Most current algorithms fail spectacularly in these conditions, resulting in “ghosting” artifacts (where moving cars look transparent) or unnatural colors.

In this post, we are doing a deep dive into UltraFusion, a new research paper that flips the script on traditional HDR. Instead of trying to mash pixels together, the researchers propose a radical idea: treat HDR fusion as a guided inpainting problem. They use the power of diffusion models (like Stable Diffusion) to “paint” the missing details back into your photos, achieving results that were previously impossible.
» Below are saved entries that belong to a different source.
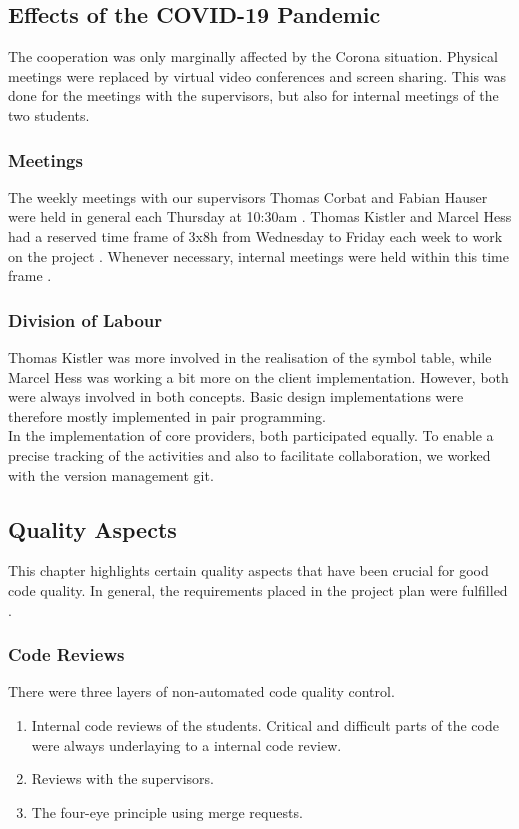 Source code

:\subsection{Effects of the COVID-19 Pandemic}
The cooperation was only marginally affected by the Corona situation.
Physical meetings were replaced by virtual video conferences and screen sharing.
This was done for the meetings with the supervisors, but also for internal meetings of the two students.

\subsubsection{Meetings}
The weekly meetings with our supervisors Thomas Corbat and Fabian Hauser were held in general each Thursday at 10:30am \cite{projectplan}.
Thomas Kistler and Marcel Hess had a reserved time frame of 3x8h from Wednesday to
Friday each week to work on the project \cite{projectplan}.
Whenever necessary, internal meetings were held within this time frame \cite{projectplan}.

\subsubsection{Division of Labour}
Thomas Kistler was more involved in the realisation of the symbol table,
while Marcel Hess was working a bit more on the client implementation.
However, both were always involved in both concepts.
Basic design implementations were therefore mostly implemented in pair programming.\\

In the implementation of core providers, both participated equally.
To enable a precise tracking of the activities and also to facilitate collaboration,
we worked with the version management git.

\subsection{Quality Aspects}
This chapter highlights certain quality aspects that have been crucial for good code quality.
In general, the requirements placed in the project plan were fulfilled \cite{projectplan}.

\subsubsection{Code Reviews}
There were three layers of non-automated code quality control.
\begin{enumerate}
    \item Internal code reviews of the students. Critical and difficult parts of the code were always underlaying to a internal code review.
    \item Reviews with the supervisors.
    \item The four-eye principle using merge requests.
\end{enumerate}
Comparison of UltraFusion with previous methods on extreme 9-stop dynamic range scenes.

The Problem: Why Traditional Fusion Fails

Before understanding the solution, we need to understand the bottleneck. There are two main ways to create an HDR image:

  1. HDR Reconstruction: The camera merges images into a 32-bit linear format and then “tone maps” them back down so your screen can display them. This is mathematically complex and often leads to weird halos or “cartoonish” looks.
  2. Multi-Exposure Fusion (MEF): This skips the 32-bit step and directly blends the images. It’s simpler but relies heavily on the images lining up perfectly.

When you have a 9-stop difference, the “under-exposed” image (dark) and the “over-exposed” image (bright) look completely different. Aligning them using standard optical flow is a nightmare because the computer can’t find matching features between a pitch-black shadow and a well-lit wall. Furthermore, if a person walks through the frame between shots, traditional methods blend the person from one frame with the background of another, creating ghost artifacts.
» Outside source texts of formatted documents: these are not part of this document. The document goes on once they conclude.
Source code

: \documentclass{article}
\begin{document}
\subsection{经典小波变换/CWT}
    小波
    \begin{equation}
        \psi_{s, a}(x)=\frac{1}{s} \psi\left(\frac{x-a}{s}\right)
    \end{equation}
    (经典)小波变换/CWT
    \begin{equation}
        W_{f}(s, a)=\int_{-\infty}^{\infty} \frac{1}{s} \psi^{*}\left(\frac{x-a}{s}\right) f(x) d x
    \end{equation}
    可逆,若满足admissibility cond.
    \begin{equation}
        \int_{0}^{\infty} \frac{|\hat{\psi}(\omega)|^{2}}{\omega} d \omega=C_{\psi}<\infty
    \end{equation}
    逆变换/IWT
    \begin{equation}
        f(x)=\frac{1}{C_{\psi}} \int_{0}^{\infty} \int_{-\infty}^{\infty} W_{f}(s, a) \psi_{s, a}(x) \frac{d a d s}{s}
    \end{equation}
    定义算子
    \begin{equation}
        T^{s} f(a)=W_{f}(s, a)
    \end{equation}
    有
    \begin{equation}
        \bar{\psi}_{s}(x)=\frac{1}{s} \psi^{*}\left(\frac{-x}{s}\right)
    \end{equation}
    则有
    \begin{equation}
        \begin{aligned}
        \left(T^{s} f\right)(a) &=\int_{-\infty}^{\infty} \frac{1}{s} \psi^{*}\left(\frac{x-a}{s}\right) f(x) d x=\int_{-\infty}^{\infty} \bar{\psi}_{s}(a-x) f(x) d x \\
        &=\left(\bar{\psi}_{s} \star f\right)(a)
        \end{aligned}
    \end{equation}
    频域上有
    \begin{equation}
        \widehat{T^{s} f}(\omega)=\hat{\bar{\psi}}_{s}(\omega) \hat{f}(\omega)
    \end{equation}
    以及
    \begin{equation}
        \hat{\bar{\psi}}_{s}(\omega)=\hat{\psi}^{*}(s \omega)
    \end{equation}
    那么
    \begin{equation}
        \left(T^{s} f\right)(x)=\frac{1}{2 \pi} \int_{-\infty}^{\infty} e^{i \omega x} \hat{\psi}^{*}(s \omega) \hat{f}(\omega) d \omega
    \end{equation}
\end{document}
The UltraFusion Approach: Guided Inpainting

The researchers behind UltraFusion realized that Generative AI models, specifically diffusion models, are excellent at hallucinating details—that is, creating realistic textures where none exist.

Their core concept is straightforward but brilliant: Don’t just fuse; inpaint.

They take the over-exposed image (which has good shadow detail but blown-out white highlights) as the “canvas.” Then, they treat the blown-out highlight regions as “missing information.” They use the under-exposed image (which has good highlight details) as a guide to tell the AI what should go in those white spots.

Why not just use ControlNet?

If you are familiar with Generative AI, you might ask: “Can’t we just use ControlNet for this?”

The authors tried that. As shown below, standard ControlNet struggles because it doesn’t know which frame is the “ground truth” for position. In dynamic scenes, it gets confused about which object goes where, leading to weird artifacts.

Visual comparison showing ControlNet artifacts versus UltraFusion’s clean output.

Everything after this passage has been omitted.